Preparing for the future of business education
The €20 million UCD Moore Centre for Business opened its doors to students for the first time earlier this month. The new centre doubles the size of the UCD Lochlann Quinn School of Business and is named after UCD alumnus and renowned businessman Dr George Moore.
Integrating fully with the existing Quinn School across three levels, the new wing includes interactive learning hubs, a 320-seat lecture theatre, and extensive co-working zones designed to mimic those in start-ups and innovation hubs. It also features a range of new facilities to enable business students to tackle complex ideas through the latest advances in learning technology.
Key features of the new business centre include the PwC Lecture Theatre, the KPMG Skills Zone, the EY Entrepreneurship and Innovation Hub and the George Moore Digital Collaboration Space.
“The UCD Moore Centre for Business exemplifies how leadership from alumni and donors, academia, industry and the student body can collaborate to design an educational environment that not only looks towards the future, but is made with flexibility at its core in order to prepare students for a rapidly changing future,” says Prof Anthony Brabazon, UCD dean of business.

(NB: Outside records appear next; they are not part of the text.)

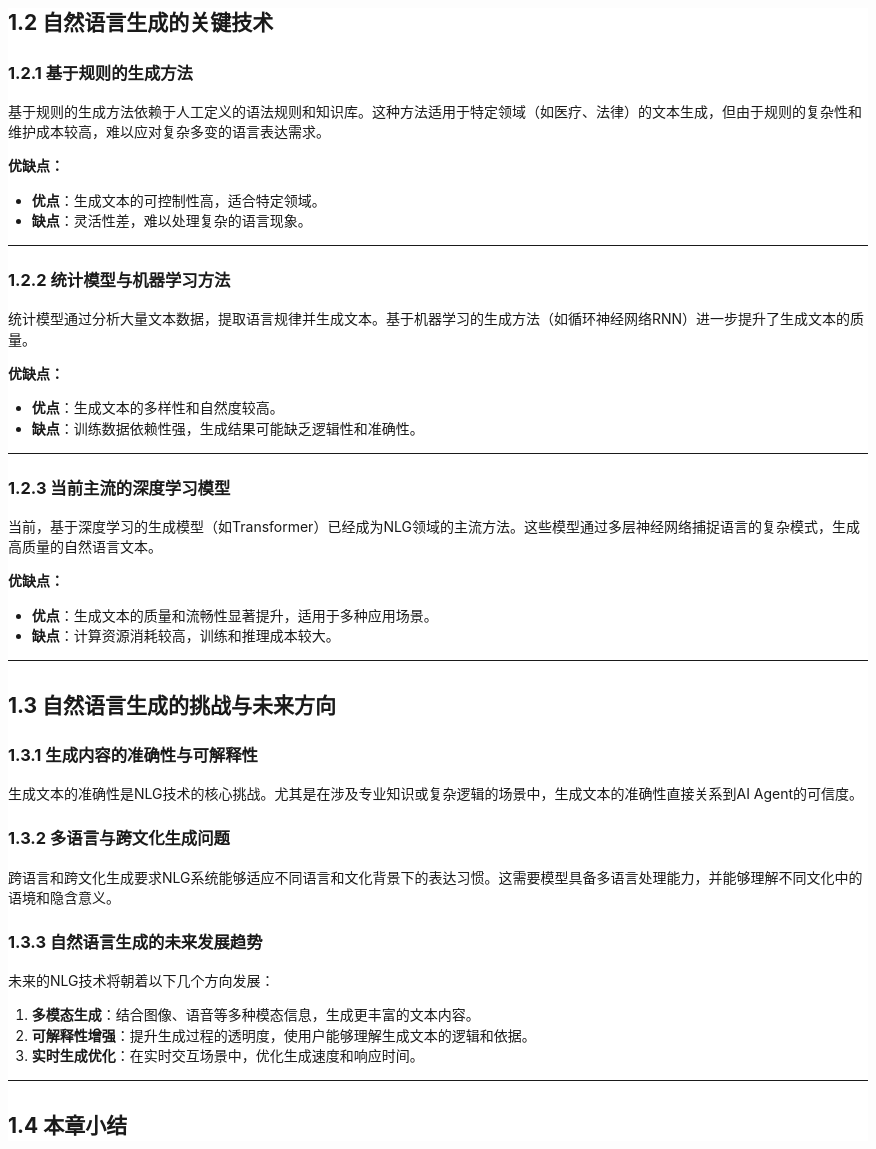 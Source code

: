 
## 1.2 自然语言生成的关键技术

### 1.2.1 基于规则的生成方法

基于规则的生成方法依赖于人工定义的语法规则和知识库。这种方法适用于特定领域（如医疗、法律）的文本生成，但由于规则的复杂性和维护成本较高，难以应对复杂多变的语言表达需求。

**优缺点：**
- **优点**：生成文本的可控制性高，适合特定领域。
- **缺点**：灵活性差，难以处理复杂的语言现象。

---

### 1.2.2 统计模型与机器学习方法

统计模型通过分析大量文本数据，提取语言规律并生成文本。基于机器学习的生成方法（如循环神经网络RNN）进一步提升了生成文本的质量。

**优缺点：**
- **优点**：生成文本的多样性和自然度较高。
- **缺点**：训练数据依赖性强，生成结果可能缺乏逻辑性和准确性。

---

### 1.2.3 当前主流的深度学习模型

当前，基于深度学习的生成模型（如Transformer）已经成为NLG领域的主流方法。这些模型通过多层神经网络捕捉语言的复杂模式，生成高质量的自然语言文本。

**优缺点：**
- **优点**：生成文本的质量和流畅性显著提升，适用于多种应用场景。
- **缺点**：计算资源消耗较高，训练和推理成本较大。

---

## 1.3 自然语言生成的挑战与未来方向

### 1.3.1 生成内容的准确性与可解释性

生成文本的准确性是NLG技术的核心挑战。尤其是在涉及专业知识或复杂逻辑的场景中，生成文本的准确性直接关系到AI Agent的可信度。

### 1.3.2 多语言与跨文化生成问题

跨语言和跨文化生成要求NLG系统能够适应不同语言和文化背景下的表达习惯。这需要模型具备多语言处理能力，并能够理解不同文化中的语境和隐含意义。

### 1.3.3 自然语言生成的未来发展趋势

未来的NLG技术将朝着以下几个方向发展：
1. **多模态生成**：结合图像、语音等多种模态信息，生成更丰富的文本内容。
2. **可解释性增强**：提升生成过程的透明度，使用户能够理解生成文本的逻辑和依据。
3. **实时生成优化**：在实时交互场景中，优化生成速度和响应时间。

---

## 1.4 本章小结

“The new facility is an exciting part of ongoing campus development plans that firmly place UCD as Ireland’s global university,” he adds. “We are sincerely grateful for the extraordinary foundational gift donated by Angela Moore in memory of her late husband Dr George Moore.”
According to associate professor Maeve Houlihan, director of the UCD Lochlann Quinn School of Business, the Moore Centre will change the nature of teaching. “Our students have told us that when we change spaces, it changes how we teach and what is learned. The UCD Moore Centre for Business will allow our students to stretch and thrive both in and outside of the classroom, along with faculty and fellow students, which is a better representation of how they will work after graduation.
“This learning environment gives them added insight and experience in developing communication and problem-solving skills, teamwork know-how, and inter-cultural confidence,” she adds. “This is about students, about business, about society and about changing the way we live and work. This is the future of business education.”
She sees the Moore Centre as part of the continuing innovation in teaching and learning which started when the Quinn School opened back in 2002. “It was very much teacher-led, with complementary technologies back then,” she says. “We were the first business school in Ireland to introduce small group learning and move out of the big lecture theatres. That worked well but it was still very classroom-based. What we will see in the Moore Centre is the continuing transition from talking at people to side-by-side learning by doing.”
She believes it is highly appropriate for the centre to be named after George Moore. A UCD commerce graduate who went to the US, where he managed the market analysis division of a company called CACI International in Washington DC, Moore went on to sell another business based in San Diego called National Decision Systems in 1990 before setting up marketing technology company Targus Information in 1993. Targus provided caller identification services and helped clients to identify, verify and locate customers, and grew to process about 100 billion transactions a year, generating $149 million a year in revenues.
“George Moore arrived in UCD as a 17-year-old from Dundalk,” Prof Houlihan says. “Going to college was not the norm for someone from his background at the time. He did commerce here and it opened up the world for him. But he looked at the world in a different way to many other people. He had a technological mind and was able to combine coding with business. He saw market opportunities that others couldn’t. He foresaw the power of data analytics and the cloud back in the 1970s. He was way ahead of his time.”
Prof Houlihan talks about the new centre as a place where ideas can collide and where people can connect and collaborate. Indeed, it will be a place which will help students develop what Prof Houlihan describes as the “C skills”, which will be so critical to them in the future world of work.
“What kind of skills are needed when the future is so uncertain?” she asks. “First and foremost, we need knowledgeable, informed, critical thinkers and complex problem-solvers. Domain expertise gives us structured frameworks and analytical tools to apply to complex problems.”
Quinn School students will still acquire that domain expertise, but the Moore Centre will help them develop the other skills required to thrive in a changing world. “A key emerging skill is the related capacity to unlearn and relearn,” Prof Houlihan adds. “We are also learning to crowdsource and crosscheck our knowledge. Critical and constructive thinking is becoming the key value-add for this generation.”
And this is where the C skills come in. They are what she calls “the connective tissue for all our capacities: communication, collaboration, cultural intelligence, curiosity, creativity, continuous learning, caring and empathy. These are sometimes described as our employability skills, but we are more than our employability. They also involve the capacity to live well. The Moore Centre enables us to combine formal with experiential learning to bring the best out of all of our students.”